Towards A Def'n 4 Street Lit

Greetings;
Happy Holidays to you! I've just spent a wonderful Thanksgiving holiday with my family and am looking forward to an equally fantastic Christmas and New Year. I hope your Holiday season is full of wonderful blessings!

Lately, I've been thinking about Street Lit and how it is defined or not. I believe we need to have a consistent definition of what the genre is. Is it urban fiction? Is it African American literature? Is it pulp fiction? Or is it its own categorization?

In my upcoming book, I situate Street Lit as a sub-genre of Urban Fiction. For me, "urban fiction" is  fiction about urban experiences and settings. Street Lit is definitely about urban experiences and settings, albeit, specific urban experiences and settings that self-defines itself based on the shared socio-economic status of a citizenry. Many conflate Street Lit with the "Black/African-American experience." However, this conflation negates the historicity of Street Lit as represented in novels chronicling European immigrant experiences in a new America, southern migration experiences in a new region, or the daily street experiences of British urchins and the London poor during Victorian era England, to name a few other locations for Street Lit, within a historical context. 

Contemporary Street Lit is not just a "Black/Latino thing" just because Blacks and Latinos predominately populate low-income city enclaves in current times. Street Lit chronicles the urban narratives of whoever is populating low-income city enclaves in certain times and places.

That's why the story of Daniel Defoe's Moll Flanders (1722) can be considered Street Lit because it chronicles the life and times of a protagonist as she navigates being born to an inmate mother, growing up as a street urchin, then working as a prostitute, and ultimately conning life as a true "O.G." as she pulls off a really impressive caper that sets her up for life.

Moll's life is definitely a character with low-income/marginalized status in a large urban city setting. Like current Street Lit protagonists, our 1722 Moll Flanders does what she has to do to survive, not too dissimilar from Sister Souljah's 1999 protagonist, Winter Santiaga, or Kiki Swinson's 2004 protagonist, Kira, in the Wifey series.
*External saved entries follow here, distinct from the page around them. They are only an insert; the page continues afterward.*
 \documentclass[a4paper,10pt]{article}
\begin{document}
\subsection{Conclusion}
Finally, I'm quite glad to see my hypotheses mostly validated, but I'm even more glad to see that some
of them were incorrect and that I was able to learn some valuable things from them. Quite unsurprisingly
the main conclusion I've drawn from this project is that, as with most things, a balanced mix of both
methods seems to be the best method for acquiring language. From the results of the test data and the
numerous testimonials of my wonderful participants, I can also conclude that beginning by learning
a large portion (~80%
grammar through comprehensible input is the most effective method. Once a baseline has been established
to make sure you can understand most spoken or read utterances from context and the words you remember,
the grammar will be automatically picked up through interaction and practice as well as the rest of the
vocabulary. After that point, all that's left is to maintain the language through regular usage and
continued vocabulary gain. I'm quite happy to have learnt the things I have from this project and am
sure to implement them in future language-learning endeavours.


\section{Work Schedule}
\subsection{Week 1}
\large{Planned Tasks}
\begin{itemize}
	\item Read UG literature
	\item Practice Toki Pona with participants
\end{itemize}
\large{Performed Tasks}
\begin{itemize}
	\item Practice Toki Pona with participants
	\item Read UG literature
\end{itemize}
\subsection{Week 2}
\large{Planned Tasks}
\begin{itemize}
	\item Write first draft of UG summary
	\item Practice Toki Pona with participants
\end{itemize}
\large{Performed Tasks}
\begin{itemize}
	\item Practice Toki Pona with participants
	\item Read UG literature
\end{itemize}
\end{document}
There are many titles written about the daily lives of low-income city residents, stemming from the bardic traditions of fictional and non-fictional Street Literature of yesteryear in the formats of pamphlets, broadsides, and ballad lyrics. These street-based, literary, artistic traditions are reminiscent of Hip Hop's role as the bardification of ghetto life in contemporary society. As the old saying goes, "nothing is new under the sun."

This historicity of  urban narratives of the city poor and disenfranchised informs us that Street Lit is not race-based, but class-based; again confirming that Street Lit is not necessarily a "Black/Latino thing" - Street Lit is necessarily a socio-economic, urban thing.
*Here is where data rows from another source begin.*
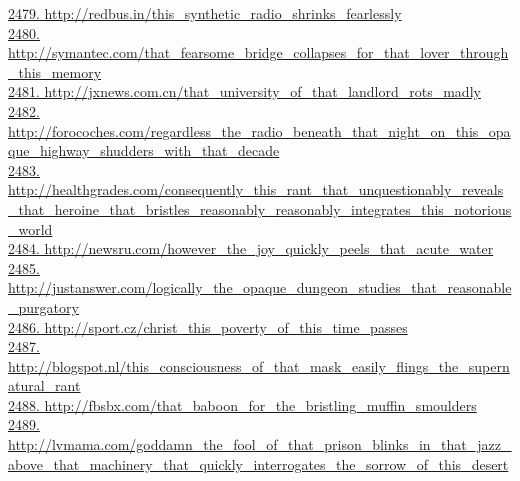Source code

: \documentclass[10pt]{book}
\begin{document}
\href{http://redbus.in/this\_synthetic\_radio\_shrinks\_fearlessly}{2479. http://redbus.in/this\_synthetic\_radio\_shrinks\_fearlessly}\\
\href{http://symantec.com/that\_fearsome\_bridge\_collapses\_for\_that\_lover\_through\_this\_memory}{2480. http://symantec.com/that\_fearsome\_bridge\_collapses\_for\_that\_lover\_through\_this\_memory}\\
\href{http://jxnews.com.cn/that\_university\_of\_that\_landlord\_rots\_madly}{2481. http://jxnews.com.cn/that\_university\_of\_that\_landlord\_rots\_madly}\\
\href{http://forocoches.com/regardless\_the\_radio\_beneath\_that\_night\_on\_this\_opaque\_highway\_shudders\_with\_that\_decade}{2482. http://forocoches.com/regardless\_the\_radio\_beneath\_that\_night\_on\_this\_opaque\_highway\_shudders\_with\_that\_decade}\\
\href{http://healthgrades.com/consequently\_this\_rant\_that\_unquestionably\_reveals\_that\_heroine\_that\_bristles\_reasonably\_reasonably\_integrates\_this\_notorious\_world}{2483. http://healthgrades.com/consequently\_this\_rant\_that\_unquestionably\_reveals\_that\_heroine\_that\_bristles\_reasonably\_reasonably\_integrates\_this\_notorious\_world}\\
\href{http://newsru.com/however\_the\_joy\_quickly\_peels\_that\_acute\_water}{2484. http://newsru.com/however\_the\_joy\_quickly\_peels\_that\_acute\_water}\\
\href{http://justanswer.com/logically\_the\_opaque\_dungeon\_studies\_that\_reasonable\_purgatory}{2485. http://justanswer.com/logically\_the\_opaque\_dungeon\_studies\_that\_reasonable\_purgatory}\\
\href{http://sport.cz/christ\_this\_poverty\_of\_this\_time\_passes}{2486. http://sport.cz/christ\_this\_poverty\_of\_this\_time\_passes}\\
\href{http://blogspot.nl/this\_consciousness\_of\_that\_mask\_easily\_flings\_the\_supernatural\_rant}{2487. http://blogspot.nl/this\_consciousness\_of\_that\_mask\_easily\_flings\_the\_supernatural\_rant}\\
\href{http://fbsbx.com/that\_baboon\_for\_the\_bristling\_muffin\_smoulders}{2488. http://fbsbx.com/that\_baboon\_for\_the\_bristling\_muffin\_smoulders}\\
\href{http://lvmama.com/goddamn\_the\_fool\_of\_that\_prison\_blinks\_in\_that\_jazz\_above\_that\_machinery\_that\_quickly\_interrogates\_the\_sorrow\_of\_this\_desert}{2489. http://lvmama.com/goddamn\_the\_fool\_of\_that\_prison\_blinks\_in\_that\_jazz\_above\_that\_machinery\_that\_quickly\_interrogates\_the\_sorrow\_of\_this\_desert}\\
\end{document}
When you include fictional texts, along with non-fictional texts such as poetry (e.g. Tupac Shakur's The Rose that Grew from Concrete) and biographies/memoirs (e.g. , Philippe Bourgois' In Search of Respect: Selling Crack in El Barrio) we come to understand that "Street Lit" is the fictional arm of the compleat genre of "Street Literature."

We also must be mindful that there is a broader spectrum of urban works that are decidedly not Street Lit - but they are still urban narratives and representative of urban experience. Such genres that come to mind include, Chick Lit, Lad Lit, Urban Fantasy and Urban Erotica as literary genres about urban experiences. Place these genres together with Street Lit, and you have the contemporary genre called, "Urban Fiction."

So I argue that contemporary Street Lit is a sub-genre of Urban Fiction, and more importantly, an important contribution to the historic realm of the genre of Street Literature as a whole. Thus Street Lit, as we consume it today, with stories primarily about Black and Latino peoples, is a historic happenstance, not a racially defining element of the genre. As a major contribution to the Street Literature realm, Street Lit historicizes contemporary ghetto life as an illustration of the looming presence of a lumpenproletariat in a hegemonic, patriarchal, capitalistic society.  T'is why Street Lit needs and deserves to be heard, discussed, and respected.